-- What you are asked to do --
Repeat precisely the span of lines below that opens with the line containing "#### Exception Handling" and closes with the line containing "this package to", both included.

_____

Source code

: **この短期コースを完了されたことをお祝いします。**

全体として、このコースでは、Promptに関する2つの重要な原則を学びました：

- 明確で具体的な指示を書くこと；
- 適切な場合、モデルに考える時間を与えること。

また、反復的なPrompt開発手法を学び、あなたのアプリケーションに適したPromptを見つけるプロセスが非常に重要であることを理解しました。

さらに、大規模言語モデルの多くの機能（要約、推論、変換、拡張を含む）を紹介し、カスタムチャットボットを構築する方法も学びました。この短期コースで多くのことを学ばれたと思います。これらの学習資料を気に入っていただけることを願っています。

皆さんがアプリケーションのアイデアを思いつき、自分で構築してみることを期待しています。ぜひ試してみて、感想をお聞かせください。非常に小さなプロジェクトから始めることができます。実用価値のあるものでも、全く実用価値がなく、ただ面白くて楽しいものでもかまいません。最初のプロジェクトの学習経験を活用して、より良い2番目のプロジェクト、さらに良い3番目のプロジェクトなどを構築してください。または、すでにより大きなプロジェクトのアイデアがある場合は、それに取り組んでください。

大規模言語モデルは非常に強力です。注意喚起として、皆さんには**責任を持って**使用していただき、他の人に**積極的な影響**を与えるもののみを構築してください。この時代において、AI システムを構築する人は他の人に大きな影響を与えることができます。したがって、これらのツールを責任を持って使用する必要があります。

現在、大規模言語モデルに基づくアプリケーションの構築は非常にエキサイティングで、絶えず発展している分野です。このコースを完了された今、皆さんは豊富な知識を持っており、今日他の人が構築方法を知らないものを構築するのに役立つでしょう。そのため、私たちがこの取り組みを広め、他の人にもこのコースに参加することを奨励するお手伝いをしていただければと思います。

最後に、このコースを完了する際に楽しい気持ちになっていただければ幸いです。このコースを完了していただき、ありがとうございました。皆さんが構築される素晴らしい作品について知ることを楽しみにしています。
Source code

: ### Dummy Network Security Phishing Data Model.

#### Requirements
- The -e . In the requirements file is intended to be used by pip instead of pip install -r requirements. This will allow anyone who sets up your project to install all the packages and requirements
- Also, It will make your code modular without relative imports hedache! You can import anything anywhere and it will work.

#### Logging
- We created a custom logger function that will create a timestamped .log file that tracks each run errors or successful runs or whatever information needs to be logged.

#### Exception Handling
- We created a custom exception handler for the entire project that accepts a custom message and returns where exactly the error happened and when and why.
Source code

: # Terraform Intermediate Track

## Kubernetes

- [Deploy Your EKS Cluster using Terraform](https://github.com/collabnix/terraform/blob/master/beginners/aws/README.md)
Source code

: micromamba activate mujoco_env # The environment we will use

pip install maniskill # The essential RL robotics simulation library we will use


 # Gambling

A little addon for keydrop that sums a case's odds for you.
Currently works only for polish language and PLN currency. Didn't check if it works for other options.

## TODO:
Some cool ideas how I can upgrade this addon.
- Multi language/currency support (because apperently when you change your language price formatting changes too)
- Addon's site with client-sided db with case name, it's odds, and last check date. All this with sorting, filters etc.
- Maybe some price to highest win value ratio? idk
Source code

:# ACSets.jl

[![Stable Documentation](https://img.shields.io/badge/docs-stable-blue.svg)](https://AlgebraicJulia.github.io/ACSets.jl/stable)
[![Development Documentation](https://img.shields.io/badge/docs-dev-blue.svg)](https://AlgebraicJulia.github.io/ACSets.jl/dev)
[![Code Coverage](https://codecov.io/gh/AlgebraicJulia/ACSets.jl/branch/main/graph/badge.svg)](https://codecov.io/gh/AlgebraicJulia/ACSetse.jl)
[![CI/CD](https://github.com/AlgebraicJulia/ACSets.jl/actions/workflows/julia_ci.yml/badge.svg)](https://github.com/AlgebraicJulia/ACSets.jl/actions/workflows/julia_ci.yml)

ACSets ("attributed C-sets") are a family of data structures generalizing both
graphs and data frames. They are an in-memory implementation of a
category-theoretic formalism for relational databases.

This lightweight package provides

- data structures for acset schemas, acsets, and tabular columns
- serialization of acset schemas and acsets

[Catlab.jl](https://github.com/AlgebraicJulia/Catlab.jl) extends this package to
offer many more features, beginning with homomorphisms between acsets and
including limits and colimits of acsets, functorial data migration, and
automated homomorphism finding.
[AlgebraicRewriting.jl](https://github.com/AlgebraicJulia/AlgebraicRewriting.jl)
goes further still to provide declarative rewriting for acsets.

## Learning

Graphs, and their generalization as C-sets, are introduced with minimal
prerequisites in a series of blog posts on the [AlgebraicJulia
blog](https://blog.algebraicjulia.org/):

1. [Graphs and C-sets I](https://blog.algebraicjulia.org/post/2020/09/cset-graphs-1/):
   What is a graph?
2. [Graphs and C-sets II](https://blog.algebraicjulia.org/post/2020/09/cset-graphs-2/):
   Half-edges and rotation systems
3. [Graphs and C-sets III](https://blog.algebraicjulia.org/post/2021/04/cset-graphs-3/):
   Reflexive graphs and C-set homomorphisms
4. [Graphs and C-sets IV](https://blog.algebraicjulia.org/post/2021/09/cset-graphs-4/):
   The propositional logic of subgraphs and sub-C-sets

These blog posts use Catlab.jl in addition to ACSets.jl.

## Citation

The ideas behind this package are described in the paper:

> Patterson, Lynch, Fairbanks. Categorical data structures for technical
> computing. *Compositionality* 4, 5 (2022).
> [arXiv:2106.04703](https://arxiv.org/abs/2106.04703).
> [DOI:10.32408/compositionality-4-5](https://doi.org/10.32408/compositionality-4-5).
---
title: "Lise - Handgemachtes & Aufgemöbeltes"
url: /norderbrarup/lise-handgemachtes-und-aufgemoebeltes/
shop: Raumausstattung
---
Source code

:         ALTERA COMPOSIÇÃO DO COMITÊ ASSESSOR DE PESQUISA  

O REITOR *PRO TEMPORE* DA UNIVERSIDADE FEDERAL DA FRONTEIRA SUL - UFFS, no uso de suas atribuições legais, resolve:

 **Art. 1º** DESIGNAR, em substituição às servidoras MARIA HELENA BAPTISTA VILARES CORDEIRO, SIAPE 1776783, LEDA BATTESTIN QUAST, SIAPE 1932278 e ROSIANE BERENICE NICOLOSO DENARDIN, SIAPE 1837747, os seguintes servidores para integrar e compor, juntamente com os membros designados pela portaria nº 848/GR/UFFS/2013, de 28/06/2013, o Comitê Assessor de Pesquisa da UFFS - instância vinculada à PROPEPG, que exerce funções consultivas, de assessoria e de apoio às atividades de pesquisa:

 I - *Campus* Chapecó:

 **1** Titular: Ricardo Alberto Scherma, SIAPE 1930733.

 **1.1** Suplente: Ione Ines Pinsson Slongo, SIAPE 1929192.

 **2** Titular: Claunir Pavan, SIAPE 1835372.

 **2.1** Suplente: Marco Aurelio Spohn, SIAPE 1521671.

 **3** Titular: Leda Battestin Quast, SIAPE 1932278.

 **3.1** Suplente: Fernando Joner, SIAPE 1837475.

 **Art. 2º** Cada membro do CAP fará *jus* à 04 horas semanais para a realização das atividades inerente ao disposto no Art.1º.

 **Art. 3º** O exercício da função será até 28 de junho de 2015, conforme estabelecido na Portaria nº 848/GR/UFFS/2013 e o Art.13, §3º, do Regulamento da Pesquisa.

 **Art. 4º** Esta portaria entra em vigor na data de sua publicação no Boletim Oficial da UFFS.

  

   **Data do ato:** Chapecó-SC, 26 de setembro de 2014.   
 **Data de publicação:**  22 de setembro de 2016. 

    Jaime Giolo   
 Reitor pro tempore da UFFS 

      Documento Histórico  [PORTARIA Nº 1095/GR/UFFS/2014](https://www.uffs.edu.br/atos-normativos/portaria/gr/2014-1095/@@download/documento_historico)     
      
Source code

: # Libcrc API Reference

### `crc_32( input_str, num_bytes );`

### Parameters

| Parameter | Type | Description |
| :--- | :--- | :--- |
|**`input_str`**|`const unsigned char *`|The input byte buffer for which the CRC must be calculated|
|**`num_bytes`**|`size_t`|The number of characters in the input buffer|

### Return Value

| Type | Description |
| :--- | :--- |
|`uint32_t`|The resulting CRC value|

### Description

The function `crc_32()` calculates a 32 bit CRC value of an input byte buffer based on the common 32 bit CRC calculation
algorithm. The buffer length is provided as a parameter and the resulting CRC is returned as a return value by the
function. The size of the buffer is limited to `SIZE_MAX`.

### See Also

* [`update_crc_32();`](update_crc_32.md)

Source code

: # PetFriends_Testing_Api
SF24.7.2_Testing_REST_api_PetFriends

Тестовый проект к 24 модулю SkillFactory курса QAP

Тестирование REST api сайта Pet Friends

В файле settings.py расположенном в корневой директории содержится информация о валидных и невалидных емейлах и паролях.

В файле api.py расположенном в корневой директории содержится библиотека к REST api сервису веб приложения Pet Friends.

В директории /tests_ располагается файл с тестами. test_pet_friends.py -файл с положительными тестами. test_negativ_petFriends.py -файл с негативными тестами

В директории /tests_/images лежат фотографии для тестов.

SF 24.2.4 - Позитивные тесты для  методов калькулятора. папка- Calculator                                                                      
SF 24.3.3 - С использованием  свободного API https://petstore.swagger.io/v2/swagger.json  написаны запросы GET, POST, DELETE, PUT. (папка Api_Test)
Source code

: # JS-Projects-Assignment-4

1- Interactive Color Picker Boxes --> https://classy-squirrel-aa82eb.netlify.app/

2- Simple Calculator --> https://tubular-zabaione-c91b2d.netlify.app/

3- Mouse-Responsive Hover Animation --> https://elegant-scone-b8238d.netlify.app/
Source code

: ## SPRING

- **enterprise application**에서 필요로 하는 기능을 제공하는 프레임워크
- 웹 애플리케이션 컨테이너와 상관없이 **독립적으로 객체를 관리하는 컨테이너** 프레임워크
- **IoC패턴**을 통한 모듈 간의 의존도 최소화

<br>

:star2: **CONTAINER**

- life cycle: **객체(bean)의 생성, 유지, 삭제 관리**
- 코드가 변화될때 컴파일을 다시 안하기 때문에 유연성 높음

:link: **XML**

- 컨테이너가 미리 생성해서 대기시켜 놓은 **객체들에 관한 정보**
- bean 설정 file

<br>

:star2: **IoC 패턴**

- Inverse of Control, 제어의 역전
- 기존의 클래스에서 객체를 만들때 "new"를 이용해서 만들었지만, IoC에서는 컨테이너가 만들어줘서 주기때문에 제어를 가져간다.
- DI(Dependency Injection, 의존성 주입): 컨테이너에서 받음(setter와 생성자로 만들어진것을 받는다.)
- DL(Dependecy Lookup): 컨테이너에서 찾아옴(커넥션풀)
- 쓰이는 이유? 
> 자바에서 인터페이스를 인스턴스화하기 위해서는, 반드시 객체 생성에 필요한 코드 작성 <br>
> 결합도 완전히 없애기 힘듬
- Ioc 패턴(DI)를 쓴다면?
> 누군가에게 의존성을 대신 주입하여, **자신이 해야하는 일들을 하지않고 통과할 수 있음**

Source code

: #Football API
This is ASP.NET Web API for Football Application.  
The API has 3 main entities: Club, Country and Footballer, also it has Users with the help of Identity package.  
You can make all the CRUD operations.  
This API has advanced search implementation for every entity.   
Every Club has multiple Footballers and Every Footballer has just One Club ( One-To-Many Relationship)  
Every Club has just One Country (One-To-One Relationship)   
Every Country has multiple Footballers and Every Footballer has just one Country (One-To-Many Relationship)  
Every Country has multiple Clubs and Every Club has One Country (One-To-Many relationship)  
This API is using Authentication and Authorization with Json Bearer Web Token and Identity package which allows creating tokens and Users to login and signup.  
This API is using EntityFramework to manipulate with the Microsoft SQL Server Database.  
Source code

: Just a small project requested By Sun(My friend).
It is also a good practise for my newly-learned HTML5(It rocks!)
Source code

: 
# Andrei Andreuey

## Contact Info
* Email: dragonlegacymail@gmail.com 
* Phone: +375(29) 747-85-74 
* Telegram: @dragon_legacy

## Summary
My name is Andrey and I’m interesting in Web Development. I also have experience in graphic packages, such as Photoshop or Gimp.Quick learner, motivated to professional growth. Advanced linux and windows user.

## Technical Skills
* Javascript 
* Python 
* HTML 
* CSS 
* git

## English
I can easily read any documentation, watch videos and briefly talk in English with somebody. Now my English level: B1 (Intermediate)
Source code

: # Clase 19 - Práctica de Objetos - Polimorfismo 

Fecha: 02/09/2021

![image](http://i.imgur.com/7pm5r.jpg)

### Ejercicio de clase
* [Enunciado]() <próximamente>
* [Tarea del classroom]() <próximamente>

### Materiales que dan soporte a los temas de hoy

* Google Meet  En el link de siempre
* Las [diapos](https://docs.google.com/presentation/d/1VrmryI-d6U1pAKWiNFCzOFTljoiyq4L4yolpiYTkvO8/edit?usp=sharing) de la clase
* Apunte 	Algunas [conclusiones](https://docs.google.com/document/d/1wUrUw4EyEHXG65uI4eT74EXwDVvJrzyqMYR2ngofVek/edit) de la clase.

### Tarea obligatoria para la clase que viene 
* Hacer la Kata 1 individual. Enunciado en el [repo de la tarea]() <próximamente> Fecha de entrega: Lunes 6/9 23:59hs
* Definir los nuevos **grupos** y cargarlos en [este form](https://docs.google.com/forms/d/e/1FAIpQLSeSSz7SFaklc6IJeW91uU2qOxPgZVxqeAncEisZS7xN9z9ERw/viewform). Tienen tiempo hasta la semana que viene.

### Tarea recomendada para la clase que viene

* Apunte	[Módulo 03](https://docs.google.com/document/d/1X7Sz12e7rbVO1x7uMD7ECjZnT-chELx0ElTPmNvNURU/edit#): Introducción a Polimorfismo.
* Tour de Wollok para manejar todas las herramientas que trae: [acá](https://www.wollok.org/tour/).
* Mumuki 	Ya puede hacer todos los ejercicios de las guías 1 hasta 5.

_____

-- Answer to the exercise --
#### Exception Handling
- We created a custom exception handler for the entire project that accepts a custom message and returns where exactly the error happened and when and why.
Source code

: # Terraform Intermediate Track

## Kubernetes

- [Deploy Your EKS Cluster using Terraform](https://github.com/collabnix/terraform/blob/master/beginners/aws/README.md)
Source code

: micromamba activate mujoco_env # The environment we will use

pip install maniskill # The essential RL robotics simulation library we will use


 # Gambling

A little addon for keydrop that sums a case's odds for you.
Currently works only for polish language and PLN currency. Didn't check if it works for other options.

## TODO:
Some cool ideas how I can upgrade this addon.
- Multi language/currency support (because apperently when you change your language price formatting changes too)
- Addon's site with client-sided db with case name, it's odds, and last check date. All this with sorting, filters etc.
- Maybe some price to highest win value ratio? idk
Source code

:# ACSets.jl

[![Stable Documentation](https://img.shields.io/badge/docs-stable-blue.svg)](https://AlgebraicJulia.github.io/ACSets.jl/stable)
[![Development Documentation](https://img.shields.io/badge/docs-dev-blue.svg)](https://AlgebraicJulia.github.io/ACSets.jl/dev)
[![Code Coverage](https://codecov.io/gh/AlgebraicJulia/ACSets.jl/branch/main/graph/badge.svg)](https://codecov.io/gh/AlgebraicJulia/ACSetse.jl)
[![CI/CD](https://github.com/AlgebraicJulia/ACSets.jl/actions/workflows/julia_ci.yml/badge.svg)](https://github.com/AlgebraicJulia/ACSets.jl/actions/workflows/julia_ci.yml)

ACSets ("attributed C-sets") are a family of data structures generalizing both
graphs and data frames. They are an in-memory implementation of a
category-theoretic formalism for relational databases.

This lightweight package provides

- data structures for acset schemas, acsets, and tabular columns
- serialization of acset schemas and acsets

[Catlab.jl](https://github.com/AlgebraicJulia/Catlab.jl) extends this package to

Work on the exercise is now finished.